Supplied records START
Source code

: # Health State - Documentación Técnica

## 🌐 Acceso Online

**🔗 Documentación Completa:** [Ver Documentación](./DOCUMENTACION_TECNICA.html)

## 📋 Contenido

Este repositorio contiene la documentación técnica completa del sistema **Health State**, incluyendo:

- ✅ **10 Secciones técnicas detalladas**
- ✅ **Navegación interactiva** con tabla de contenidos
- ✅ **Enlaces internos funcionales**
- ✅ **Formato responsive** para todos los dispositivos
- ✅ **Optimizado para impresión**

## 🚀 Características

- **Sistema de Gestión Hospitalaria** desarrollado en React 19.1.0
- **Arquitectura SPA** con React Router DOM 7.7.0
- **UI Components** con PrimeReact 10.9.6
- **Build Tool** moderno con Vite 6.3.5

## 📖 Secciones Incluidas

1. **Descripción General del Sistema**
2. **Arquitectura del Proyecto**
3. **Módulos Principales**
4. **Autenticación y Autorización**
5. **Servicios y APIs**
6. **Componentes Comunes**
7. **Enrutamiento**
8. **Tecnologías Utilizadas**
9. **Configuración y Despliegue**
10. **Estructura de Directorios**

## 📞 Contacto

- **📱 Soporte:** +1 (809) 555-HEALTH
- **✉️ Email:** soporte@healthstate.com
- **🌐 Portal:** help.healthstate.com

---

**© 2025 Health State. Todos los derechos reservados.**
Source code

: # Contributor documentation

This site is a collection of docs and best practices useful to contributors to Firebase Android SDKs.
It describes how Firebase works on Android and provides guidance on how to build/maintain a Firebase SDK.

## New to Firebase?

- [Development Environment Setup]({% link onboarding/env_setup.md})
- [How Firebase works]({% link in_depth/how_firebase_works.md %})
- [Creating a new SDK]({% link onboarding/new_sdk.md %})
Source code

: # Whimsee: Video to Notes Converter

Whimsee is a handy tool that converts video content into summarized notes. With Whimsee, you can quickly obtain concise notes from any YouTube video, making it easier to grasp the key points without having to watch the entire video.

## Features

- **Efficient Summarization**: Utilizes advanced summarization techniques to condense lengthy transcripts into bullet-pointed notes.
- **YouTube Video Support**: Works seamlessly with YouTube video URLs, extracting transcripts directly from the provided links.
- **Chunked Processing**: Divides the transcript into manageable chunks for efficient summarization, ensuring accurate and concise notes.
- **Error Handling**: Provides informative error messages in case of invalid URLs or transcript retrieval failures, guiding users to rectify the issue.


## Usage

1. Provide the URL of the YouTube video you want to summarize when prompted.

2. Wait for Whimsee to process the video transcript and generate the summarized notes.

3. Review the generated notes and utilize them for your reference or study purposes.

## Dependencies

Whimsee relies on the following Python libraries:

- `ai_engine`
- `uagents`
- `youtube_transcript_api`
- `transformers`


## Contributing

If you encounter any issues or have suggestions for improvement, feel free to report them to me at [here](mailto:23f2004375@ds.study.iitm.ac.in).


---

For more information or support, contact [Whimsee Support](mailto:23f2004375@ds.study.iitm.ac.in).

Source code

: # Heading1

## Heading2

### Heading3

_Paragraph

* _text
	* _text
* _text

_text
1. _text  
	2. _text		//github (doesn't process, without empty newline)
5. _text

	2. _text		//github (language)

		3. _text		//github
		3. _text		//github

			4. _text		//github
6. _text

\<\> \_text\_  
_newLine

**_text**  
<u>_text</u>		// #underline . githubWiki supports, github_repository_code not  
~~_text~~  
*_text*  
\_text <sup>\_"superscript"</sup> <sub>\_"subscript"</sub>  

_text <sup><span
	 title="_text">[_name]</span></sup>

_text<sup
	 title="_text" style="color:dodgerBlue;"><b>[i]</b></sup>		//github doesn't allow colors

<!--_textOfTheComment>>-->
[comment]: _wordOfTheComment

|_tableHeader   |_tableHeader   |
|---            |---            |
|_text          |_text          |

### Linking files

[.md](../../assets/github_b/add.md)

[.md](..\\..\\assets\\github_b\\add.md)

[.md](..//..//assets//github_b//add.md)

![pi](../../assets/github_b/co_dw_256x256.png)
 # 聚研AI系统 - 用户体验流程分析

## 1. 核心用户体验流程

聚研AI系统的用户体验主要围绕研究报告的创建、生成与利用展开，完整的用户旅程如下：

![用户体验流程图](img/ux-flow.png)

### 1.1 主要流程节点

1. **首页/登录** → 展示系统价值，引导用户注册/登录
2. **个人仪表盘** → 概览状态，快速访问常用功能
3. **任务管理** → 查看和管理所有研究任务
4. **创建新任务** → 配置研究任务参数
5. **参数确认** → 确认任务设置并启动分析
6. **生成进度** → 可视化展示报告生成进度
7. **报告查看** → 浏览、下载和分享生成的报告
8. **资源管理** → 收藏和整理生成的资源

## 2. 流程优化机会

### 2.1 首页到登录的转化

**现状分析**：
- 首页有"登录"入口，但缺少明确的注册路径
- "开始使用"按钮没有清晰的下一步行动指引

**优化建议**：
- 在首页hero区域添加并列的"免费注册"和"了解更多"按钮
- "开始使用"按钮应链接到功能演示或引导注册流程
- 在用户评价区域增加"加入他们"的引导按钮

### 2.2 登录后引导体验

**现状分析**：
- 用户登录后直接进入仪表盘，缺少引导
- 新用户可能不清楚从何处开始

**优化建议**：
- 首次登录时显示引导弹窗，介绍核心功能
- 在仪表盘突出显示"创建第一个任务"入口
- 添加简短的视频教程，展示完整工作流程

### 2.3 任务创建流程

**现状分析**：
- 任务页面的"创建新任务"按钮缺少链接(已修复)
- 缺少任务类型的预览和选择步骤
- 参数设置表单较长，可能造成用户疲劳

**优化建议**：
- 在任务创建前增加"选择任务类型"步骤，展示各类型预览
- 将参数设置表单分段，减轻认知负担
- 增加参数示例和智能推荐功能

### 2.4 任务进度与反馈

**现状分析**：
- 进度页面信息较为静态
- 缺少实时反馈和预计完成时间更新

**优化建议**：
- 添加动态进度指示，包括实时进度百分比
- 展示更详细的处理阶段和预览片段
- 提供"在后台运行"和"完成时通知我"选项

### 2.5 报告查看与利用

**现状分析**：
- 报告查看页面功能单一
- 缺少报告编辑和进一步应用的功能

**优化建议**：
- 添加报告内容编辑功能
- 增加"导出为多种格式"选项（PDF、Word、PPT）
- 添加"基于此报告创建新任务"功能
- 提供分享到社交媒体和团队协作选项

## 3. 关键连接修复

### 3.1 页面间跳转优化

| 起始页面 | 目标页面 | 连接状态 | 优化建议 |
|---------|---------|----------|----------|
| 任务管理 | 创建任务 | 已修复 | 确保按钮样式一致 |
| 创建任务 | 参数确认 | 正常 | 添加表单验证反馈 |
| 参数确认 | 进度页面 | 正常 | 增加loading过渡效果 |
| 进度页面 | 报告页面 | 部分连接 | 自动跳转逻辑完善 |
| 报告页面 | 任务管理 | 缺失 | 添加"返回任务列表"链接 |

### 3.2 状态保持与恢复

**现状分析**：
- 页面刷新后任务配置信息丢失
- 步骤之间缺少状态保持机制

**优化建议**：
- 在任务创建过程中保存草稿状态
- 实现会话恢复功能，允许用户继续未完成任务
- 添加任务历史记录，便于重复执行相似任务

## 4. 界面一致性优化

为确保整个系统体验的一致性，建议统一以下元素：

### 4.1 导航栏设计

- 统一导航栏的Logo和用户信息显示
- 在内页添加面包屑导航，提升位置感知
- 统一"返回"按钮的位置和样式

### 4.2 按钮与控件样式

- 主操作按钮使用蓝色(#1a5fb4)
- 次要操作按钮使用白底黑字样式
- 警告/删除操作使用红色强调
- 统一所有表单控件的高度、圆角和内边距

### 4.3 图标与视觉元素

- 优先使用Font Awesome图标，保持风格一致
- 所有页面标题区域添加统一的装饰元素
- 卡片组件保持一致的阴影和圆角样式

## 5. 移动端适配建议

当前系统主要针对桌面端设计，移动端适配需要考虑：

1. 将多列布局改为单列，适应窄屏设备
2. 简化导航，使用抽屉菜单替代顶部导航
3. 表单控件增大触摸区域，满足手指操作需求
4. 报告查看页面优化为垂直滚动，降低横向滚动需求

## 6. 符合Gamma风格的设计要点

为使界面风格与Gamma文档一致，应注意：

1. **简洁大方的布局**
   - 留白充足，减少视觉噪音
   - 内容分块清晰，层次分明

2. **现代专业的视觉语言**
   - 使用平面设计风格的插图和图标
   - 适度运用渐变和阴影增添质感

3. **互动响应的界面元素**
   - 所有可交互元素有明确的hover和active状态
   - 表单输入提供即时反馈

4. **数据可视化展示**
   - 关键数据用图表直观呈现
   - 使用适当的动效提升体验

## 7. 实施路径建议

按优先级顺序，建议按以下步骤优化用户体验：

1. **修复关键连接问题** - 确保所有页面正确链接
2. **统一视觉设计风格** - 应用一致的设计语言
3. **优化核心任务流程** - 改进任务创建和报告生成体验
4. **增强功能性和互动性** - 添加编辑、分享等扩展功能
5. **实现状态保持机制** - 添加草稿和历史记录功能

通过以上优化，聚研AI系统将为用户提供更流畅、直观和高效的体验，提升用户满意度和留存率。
Supplied records END
### Prompt
Could you restate word for word the lines above, from the one that contains "4. **创建新任务** → 配置研究任务参数" through the one that contains "- 用户登录后直接进入仪表盘，缺少引导", and no others?

### Response box
4. **创建新任务** → 配置研究任务参数
5. **参数确认** → 确认任务设置并启动分析
6. **生成进度** → 可视化展示报告生成进度
7. **报告查看** → 浏览、下载和分享生成的报告
8. **资源管理** → 收藏和整理生成的资源

## 2. 流程优化机会

### 2.1 首页到登录的转化

**现状分析**：
- 首页有"登录"入口，但缺少明确的注册路径
- "开始使用"按钮没有清晰的下一步行动指引

**优化建议**：
- 在首页hero区域添加并列的"免费注册"和"了解更多"按钮
- "开始使用"按钮应链接到功能演示或引导注册流程
- 在用户评价区域增加"加入他们"的引导按钮

### 2.2 登录后引导体验

**现状分析**：
- 用户登录后直接进入仪表盘，缺少引导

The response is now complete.